The first pair corresponds to the half maps of the first map and the second pair with the second map. The first map is held static while the second map is rotated and translated on to the first map. Note that whatever the map to be static should be listed at the top of the maplist[].
EMDA can align any number of maps to the static map, so feel free to list more maps to be aligned in the maplist[] separated by commas.

To fit second map on to first map, just call fit module in EMDA as follows,

.. code-block:: Python

   from emda.mapfit import fit
   fit.main(maplist)

Fit.main method accepts several other arguments which are explained below.
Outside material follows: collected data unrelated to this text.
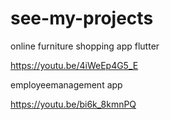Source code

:# see-my-projects
online furniture shopping app flutter

https://youtu.be/4iWeEp4G5_E

employeemanagement app

https://youtu.be/bi6k_8kmnPQ
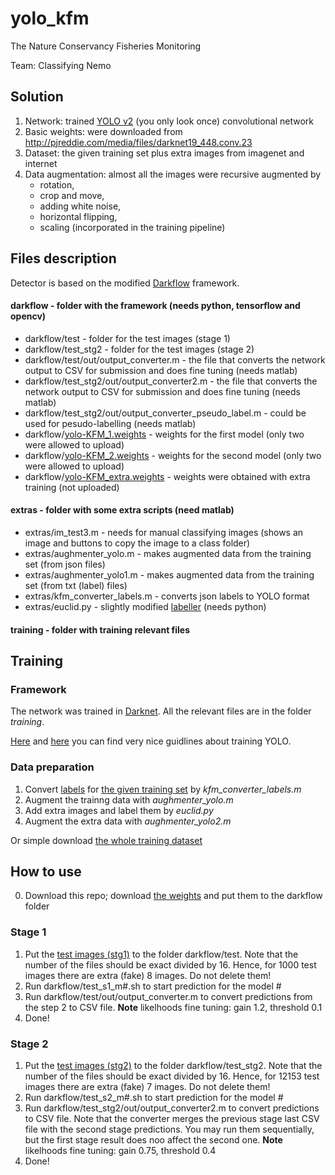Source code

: # yolo_kfm
The Nature Conservancy Fisheries Monitoring

Team: Classifying Nemo

## Solution
1. Network: trained [YOLO v2](https://pjreddie.com/darknet/yolo/) (you only look once) convolutional network 
2. Basic weights: were downloaded from http://pjreddie.com/media/files/darknet19_448.conv.23
3. Dataset: the given training set plus extra images from imagenet and internet
4. Data augmentation: almost all the images were recursive augmented by 
	- rotation,
	- crop and move,
	- adding white noise,
	- horizontal flipping,
	- scaling (incorporated in the training pipeline)

## Files description
Detector is based on the modified [Darkflow](https://github.com/thtrieu/darkflow) framework.
#### darkflow - folder with the framework (needs python, tensorflow and opencv)
- darkflow/test - folder for the test images (stage 1)
- darkflow/test_stg2 - folder for the test images (stage 2)
- darkflow/test/out/output_converter.m - the file that converts the network output to CSV for submission and does fine tuning (needs matlab)
- darkflow/test_stg2/out/output_converter2.m - the file that converts the network output to CSV for submission and does fine tuning (needs matlab)
- darkflow/test_stg2/out/output_converter_pseudo_label.m - could be used for pesudo-labelling (needs matlab)
- darkflow/[yolo-KFM_1.weights](https://drive.google.com/drive/folders/0BwYTO3UZXciuYWUtQ1FvUzc5MWM?usp=sharing) - weights for the first model (only two were allowed to upload)
- darkflow/[yolo-KFM_2.weights](https://drive.google.com/drive/folders/0BwYTO3UZXciuYWUtQ1FvUzc5MWM?usp=sharing) - weights for the second model (only two were allowed to upload)
- darkflow/[yolo-KFM_extra.weights](https://drive.google.com/drive/folders/0BwYTO3UZXciuYWUtQ1FvUzc5MWM?usp=sharing) - weights were obtained with extra training (not uploaded)
#### extras - folder with some extra scripts (need matlab)
- extras/im_test3.m - needs for manual classifying images (shows an image and buttons to copy the image to a class folder)
- extras/aughmenter_yolo.m - makes augmented data from the training set (from json files)
- extras/aughmenter_yolo1.m - makes augmented data from the training set (from txt (label) files)
- extras/kfm_converter_labels.m - converts json labels to YOLO format
- extras/euclid.py - slightly modified [labeller](https://github.com/prabindh/euclid) (needs python)
#### training - folder with training relevant files

## Training
### Framework
The network was trained in [Darknet](https://github.com/prabindh/darknet). All the relevant files are in the folder _training_.

[Here](https://github.com/prabindh/darknet) and [here](https://github.com/AlexeyAB/darknet) you can find very nice guidlines about training YOLO.
### Data preparation
1) Convert [labels](https://github.com/autoliuweijie/Kaggle/tree/master/NCFM/datasets) for [the given training set](https://www.kaggle.com/c/the-nature-conservancy-fisheries-monitoring/download/train.zip) by *kfm_converter_labels.m*
2) Augment the trainng data with _aughmenter_yolo.m_
3) Add extra images and label them by _euclid.py_
4) Augment the extra data with *aughmenter_yolo2.m*

Or simple download [the whole training dataset](https://drive.google.com/drive/folders/0BwYTO3UZXciuYWUtQ1FvUzc5MWM?usp=sharing)

## How to use
0) Download this repo; download [the weights](https://drive.google.com/drive/folders/0BwYTO3UZXciuYWUtQ1FvUzc5MWM?usp=sharing) and put them to the darkflow folder

### Stage 1
1) Put the [test images (stg1)](https://www.kaggle.com/c/the-nature-conservancy-fisheries-monitoring/download/test_stg1.zip) to the folder darkflow/test. 
Note that the number of the files should be exact divided by 16. Hence, for 1000 test images there are extra (fake) 8 images. Do not delete them!
2) Run darkflow/test_s1_m#.sh to start prediction for the model #
3) Run darkflow/test/out/output_converter.m to convert predictions from the step 2 to CSV file. **Note** likelhoods fine tuning: gain 1.2, threshold 0.1
4) Done!

### Stage 2
1) Put the [test images (stg2)](https://www.kaggle.com/c/the-nature-conservancy-fisheries-monitoring/download/test_stg2.7z) to the folder darkflow/test_stg2. 
Note that the number of the files should be exact divided by 16. Hence, for 12153 test images there are extra (fake) 7 images. Do not delete them!
2) Run darkflow/test_s2_m#.sh to start prediction for the model #
3) Run darkflow/test_stg2/out/output_converter2.m to convert predictions to CSV file. Note that the converter merges the previous stage last CSV file with the second stage predictions. You may run them sequentially, but the first stage result does noo affect the second one. **Note** likelhoods fine tuning: gain 0.75, threshold 0.4
4) Done!
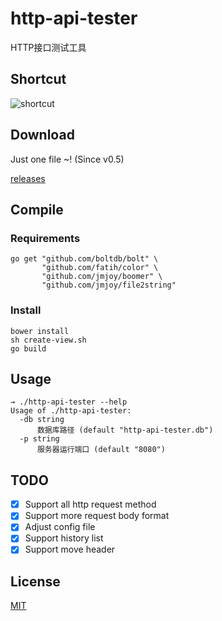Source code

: # http-api-tester

HTTP接口测试工具

## Shortcut

![shortcut](https://raw.githubusercontent.com/jmjoy/http-api-tester/master/img/shortcut0.6.bmp)

## Download

Just one file ~! (Since v0.5)

[releases](https://github.com/jmjoy/http-api-tester/releases)

## Compile

### Requirements

    go get "github.com/boltdb/bolt" \
           "github.com/fatih/color" \
           "github.com/jmjoy/boomer" \
           "github.com/jmjoy/file2string"

### Install

    bower install
    sh create-view.sh
    go build
    
## Usage

    → ./http-api-tester --help
    Usage of ./http-api-tester:
      -db string
          数据库路径 (default "http-api-tester.db")
      -p string
          服务器运行端口 (default "8080")
    
## TODO

- [x] Support all http request method
- [x] Support more request body format
- [x] Adjust config file
- [x] Support history list
- [x] Support move header

## License

[MIT](https://github.com/jmjoy/http-interface-tester/blob/master/LICENSE)
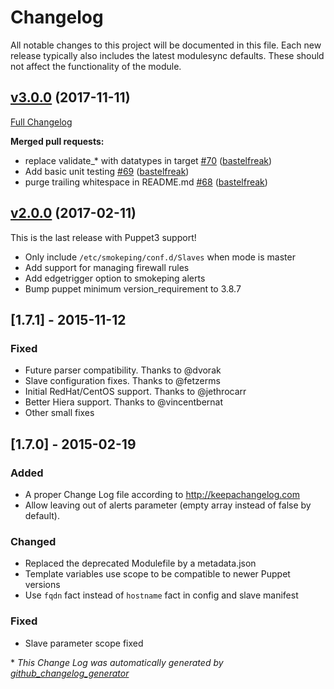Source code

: # Changelog

All notable changes to this project will be documented in this file.
Each new release typically also includes the latest modulesync defaults.
These should not affect the functionality of the module.

## [v3.0.0](https://github.com/voxpupuli/puppet-smokeping/tree/v3.0.0) (2017-11-11)

[Full Changelog](https://github.com/voxpupuli/puppet-smokeping/compare/v2.0.0...v3.0.0)

**Merged pull requests:**

- replace validate\_\* with datatypes in target [\#70](https://github.com/voxpupuli/puppet-smokeping/pull/70) ([bastelfreak](https://github.com/bastelfreak))
- Add basic unit testing [\#69](https://github.com/voxpupuli/puppet-smokeping/pull/69) ([bastelfreak](https://github.com/bastelfreak))
- purge trailing whitespace in README.md [\#68](https://github.com/voxpupuli/puppet-smokeping/pull/68) ([bastelfreak](https://github.com/bastelfreak))

## [v2.0.0](https://github.com/voxpupuli/puppet-zabbix/tree/v2.0.0) (2017-02-11)

This is the last release with Puppet3 support!
* Only include `/etc/smokeping/conf.d/Slaves` when mode is master
* Add support for managing firewall rules
* Add edgetrigger option to smokeping alerts
* Bump puppet minimum version_requirement to 3.8.7

## [1.7.1] - 2015-11-12
### Fixed
- Future parser compatibility. Thanks to @dvorak
- Slave configuration fixes. Thanks to @fetzerms
- Initial RedHat/CentOS support. Thanks to @jethrocarr
- Better Hiera support. Thanks to @vincentbernat
- Other small fixes

## [1.7.0] - 2015-02-19
### Added
- A proper Change Log file according to http://keepachangelog.com
- Allow leaving out of alerts parameter (empty array instead of false by default).

### Changed
- Replaced the deprecated Modulefile by a metadata.json
- Template variables use scope to be compatible to newer Puppet versions
- Use `fqdn` fact instead of `hostname` fact in config and slave manifest

### Fixed
- Slave parameter scope fixed


\* *This Change Log was automatically generated by [github_changelog_generator](https://github.com/skywinder/Github-Changelog-Generator)*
ncycles=10; number of fitting cycles. Default is 10

t_init=[0.0, 0.0, 0.0]; initial translation along x, y, z in fractional coordinates (This will change soon). default is 0.0 in each direction. 

theta_init=0.0; initial rotation in degrees about z axis (TO DO: need to specify the axis). Default is 0.0

smax=6; maximum resolution of data for fitting.

You may pass any/all of these arguments into fit.main() specified by the relevant argument name to customize your fit.
Program outputs the rotation and translation at the end of each cycle. 
e.g.

#. 35867.113 0.0 0.0
#. 464960.8 5.103447085070437 0.008980524713833732
#. 735696.4 5.069678364958009 0.009704644599751545

Where the first column is the iteration cycle number and the second column is the accumulated rotation in degrees. Third column is the accumulated translation in fractional units.

At the end of the fit (in this case after 10 cycles) the program outputs final fit parameters i.e. Euler angles (degrees) and total translation. Then these fit parameters are applied on the second map and output rotated and translated second map into the working directory.